Legislative Assembly for the ACT: 1995 Week 4 Hansard (22 June) . . Page.. 1079..
MR WHITECROSS: Report No. 6 of 1995 contains the committee's comments on one Bill. I commend the report to the Assembly.
MS TUCKER (11.54): Mr Speaker, I present Report No. 1 of the Standing Committee on Social Policy, entitled "Social Policy Issues Raised by Community Groups, April 1995", together with extracts from the minutes of proceedings. I move:
That the report be noted.
It is with pleasure that I present this first report of the Standing Committee on Social Policy, entitled "Social Policy Issues Raised by Community Groups, April 1995". The committee chose to invite submissions from community groups, as well as to receive briefings from government departments, as the first activity, in order to gain an understanding of the current issues and needs of the residents of the ACT. We asked community organisations to brief the committee on the key social problems, major gaps in services, any duplications or inefficiencies, emerging needs and effective methods of consultation. The government departments were asked to brief the committee on similar issues and on the processes and outcomes of consultation. It was very informative. On behalf of all members of the committee, I would like to thank all the people who gave their time and energy in providing briefings and written submissions.

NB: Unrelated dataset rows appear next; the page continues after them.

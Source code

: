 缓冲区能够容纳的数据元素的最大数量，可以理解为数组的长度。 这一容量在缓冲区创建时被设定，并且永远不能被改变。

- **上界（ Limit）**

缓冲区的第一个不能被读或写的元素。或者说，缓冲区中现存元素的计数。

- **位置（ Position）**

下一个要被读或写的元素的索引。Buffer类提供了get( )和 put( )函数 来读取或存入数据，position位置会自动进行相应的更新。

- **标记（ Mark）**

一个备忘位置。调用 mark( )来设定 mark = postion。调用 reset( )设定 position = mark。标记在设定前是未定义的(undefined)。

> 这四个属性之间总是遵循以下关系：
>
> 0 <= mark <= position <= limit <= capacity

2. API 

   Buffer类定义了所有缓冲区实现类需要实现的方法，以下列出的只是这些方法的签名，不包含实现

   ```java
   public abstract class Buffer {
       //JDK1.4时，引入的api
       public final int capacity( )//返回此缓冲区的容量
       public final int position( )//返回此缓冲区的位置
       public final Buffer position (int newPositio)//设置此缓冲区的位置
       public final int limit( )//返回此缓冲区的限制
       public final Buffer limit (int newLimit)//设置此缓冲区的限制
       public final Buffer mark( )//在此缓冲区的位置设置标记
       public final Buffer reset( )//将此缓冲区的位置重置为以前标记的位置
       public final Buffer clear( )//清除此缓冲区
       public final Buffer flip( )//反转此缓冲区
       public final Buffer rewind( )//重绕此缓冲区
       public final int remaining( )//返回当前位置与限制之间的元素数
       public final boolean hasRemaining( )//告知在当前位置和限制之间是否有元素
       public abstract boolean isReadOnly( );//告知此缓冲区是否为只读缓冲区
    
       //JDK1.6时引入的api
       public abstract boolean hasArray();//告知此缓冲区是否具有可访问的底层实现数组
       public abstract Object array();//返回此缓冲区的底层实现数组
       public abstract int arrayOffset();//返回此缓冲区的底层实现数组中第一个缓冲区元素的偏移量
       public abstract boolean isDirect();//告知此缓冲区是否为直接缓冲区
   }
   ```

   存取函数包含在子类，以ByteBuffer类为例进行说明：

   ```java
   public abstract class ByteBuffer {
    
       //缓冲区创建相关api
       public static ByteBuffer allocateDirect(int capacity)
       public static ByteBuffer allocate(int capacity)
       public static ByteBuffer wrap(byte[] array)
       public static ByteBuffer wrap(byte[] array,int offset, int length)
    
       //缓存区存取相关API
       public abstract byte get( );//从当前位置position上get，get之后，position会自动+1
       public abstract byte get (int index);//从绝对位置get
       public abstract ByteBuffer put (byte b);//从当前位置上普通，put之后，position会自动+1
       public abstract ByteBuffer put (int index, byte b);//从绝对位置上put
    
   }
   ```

The important work being done by community groups in the ACT is not given the recognition or support it deserves. If our government agencies were to take over the responsibilities of these groups, the economic costs would be great and the social benefit would probably be impossible to duplicate. This is because these groups have grown out of community need and are therefore nearly always appropriate and relevant. Obviously, over the course of time, some groups may become less relevant or appropriate and may therefore not warrant government support. What is essential is that clear and transparent processes exist within the Government so that non-government groups do not feel powerless in decisions that affect them and the people to whom they provide services.